= Engel-Yurt =

Village in Gudermessky District, Chechen Republic, Russia

Engel-Yurt (Энгель-Юрт, Энгал-Юрт,) is a rural locality (a selo) in Gudermessky District, Chechnya.

== Administrative and municipal status ==
Municipally, Engel-Yurt is incorporated as Engel-Yurtovskoye rural settlement. It is the administrative center of the municipality and is the only settlement included in it.

== Geography ==

Map of Gudermessky District with Engel-Yurt highlighted

Engel-Yurt is located on the left bank of the Aksai River, not far from the border with Dagestan. It is 24 km east of the city of Gudermes and 60 km north-east of the city of Grozny.

The nearest settlements to Engel-Yurt are Khangish-Yurt and Azamat-Yurt in the north-west, Karasuv-Otar in the north, Aksai in the north-east, Razak-Otar in the east, Gerzel-Aul in the south-east, and Kadi-Yurt and Biltoy-Yurt in the south-west.

== History ==
Engel-Yurt was founded in 1770.

In 1944, after the genocide and deportation of the Chechen and Ingush people and the Chechen-Ingush ASSR was abolished, the village of Engel-Yurt was renamed, and was settled by people from the neighbouring republic of Dagestan. From 1944 to 1957, it was a part of the Dagestan ASSR.

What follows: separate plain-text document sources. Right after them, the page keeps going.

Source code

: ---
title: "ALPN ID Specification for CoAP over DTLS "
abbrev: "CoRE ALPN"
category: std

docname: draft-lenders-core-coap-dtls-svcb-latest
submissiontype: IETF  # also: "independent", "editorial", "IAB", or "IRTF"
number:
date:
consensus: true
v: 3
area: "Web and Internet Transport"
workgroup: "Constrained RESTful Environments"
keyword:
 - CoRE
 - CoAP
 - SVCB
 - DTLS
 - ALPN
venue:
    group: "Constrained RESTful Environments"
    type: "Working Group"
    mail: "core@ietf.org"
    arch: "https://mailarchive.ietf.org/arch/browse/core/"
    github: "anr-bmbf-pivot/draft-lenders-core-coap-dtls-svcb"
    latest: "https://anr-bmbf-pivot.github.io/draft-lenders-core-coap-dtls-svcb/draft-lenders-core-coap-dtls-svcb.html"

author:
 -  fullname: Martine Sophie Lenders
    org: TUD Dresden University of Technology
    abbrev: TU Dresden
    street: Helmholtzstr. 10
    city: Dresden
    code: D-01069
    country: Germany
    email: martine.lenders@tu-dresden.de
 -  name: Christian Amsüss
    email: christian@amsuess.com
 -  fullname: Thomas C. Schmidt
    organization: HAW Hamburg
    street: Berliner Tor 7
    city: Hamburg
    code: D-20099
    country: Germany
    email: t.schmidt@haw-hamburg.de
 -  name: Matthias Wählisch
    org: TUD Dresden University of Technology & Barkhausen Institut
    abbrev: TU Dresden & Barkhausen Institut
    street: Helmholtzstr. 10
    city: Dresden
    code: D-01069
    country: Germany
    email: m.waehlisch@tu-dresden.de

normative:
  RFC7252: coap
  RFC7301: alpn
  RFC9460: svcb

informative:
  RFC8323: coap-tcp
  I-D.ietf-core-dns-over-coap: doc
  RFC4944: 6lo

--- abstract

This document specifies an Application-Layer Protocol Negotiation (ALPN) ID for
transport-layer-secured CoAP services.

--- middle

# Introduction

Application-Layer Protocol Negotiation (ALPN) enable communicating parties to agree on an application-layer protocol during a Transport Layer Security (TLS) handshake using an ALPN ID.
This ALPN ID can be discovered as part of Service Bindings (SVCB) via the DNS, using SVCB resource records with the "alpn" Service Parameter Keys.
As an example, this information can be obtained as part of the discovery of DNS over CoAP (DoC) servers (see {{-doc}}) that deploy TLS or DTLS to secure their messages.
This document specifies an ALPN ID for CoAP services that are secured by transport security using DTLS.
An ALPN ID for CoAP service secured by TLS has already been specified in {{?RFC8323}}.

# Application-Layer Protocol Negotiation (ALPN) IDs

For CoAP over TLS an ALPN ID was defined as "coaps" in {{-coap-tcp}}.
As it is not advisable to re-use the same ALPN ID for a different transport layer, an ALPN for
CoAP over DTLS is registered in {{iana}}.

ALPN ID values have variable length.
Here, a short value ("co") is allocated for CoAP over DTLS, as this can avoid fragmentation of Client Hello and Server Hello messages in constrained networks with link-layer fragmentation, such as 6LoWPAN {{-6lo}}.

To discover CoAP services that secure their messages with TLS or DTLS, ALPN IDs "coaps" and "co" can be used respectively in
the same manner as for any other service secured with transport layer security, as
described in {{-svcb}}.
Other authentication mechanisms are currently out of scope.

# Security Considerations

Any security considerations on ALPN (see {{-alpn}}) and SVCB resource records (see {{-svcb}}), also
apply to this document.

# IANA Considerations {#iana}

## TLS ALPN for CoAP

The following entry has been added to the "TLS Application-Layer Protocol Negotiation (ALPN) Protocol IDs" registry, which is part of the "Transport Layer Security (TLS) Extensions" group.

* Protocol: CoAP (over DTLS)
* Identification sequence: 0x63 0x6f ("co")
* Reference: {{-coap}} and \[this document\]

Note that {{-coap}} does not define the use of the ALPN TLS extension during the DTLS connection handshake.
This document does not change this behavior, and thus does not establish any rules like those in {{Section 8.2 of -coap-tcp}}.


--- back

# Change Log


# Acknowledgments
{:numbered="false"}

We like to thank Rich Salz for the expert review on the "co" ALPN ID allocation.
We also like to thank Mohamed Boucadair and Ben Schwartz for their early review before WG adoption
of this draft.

In 1957, when the Vaynakh people returned and the Chechen-Ingush ASSR was restored, the village regained its old name, Engel-Yurt.

== Population ==
- 1990 Census: 4,011
- 2002 Census: 5,496
- 2010 Census: 4,458
- 2020 estimate: 5,856

According to the results of the 2010 Census, the majority of residents of Engel-Yurt were ethnic Chechens.

== Teips ==
Residents of Engel-Yurt come from the following teips:
- Aitkhalloy
- Engenoy
- Kurchaloy
- Biltoy
- Zandakoy
- Shonoy

== Education ==
Engel-Yurt hosts two secondary schools.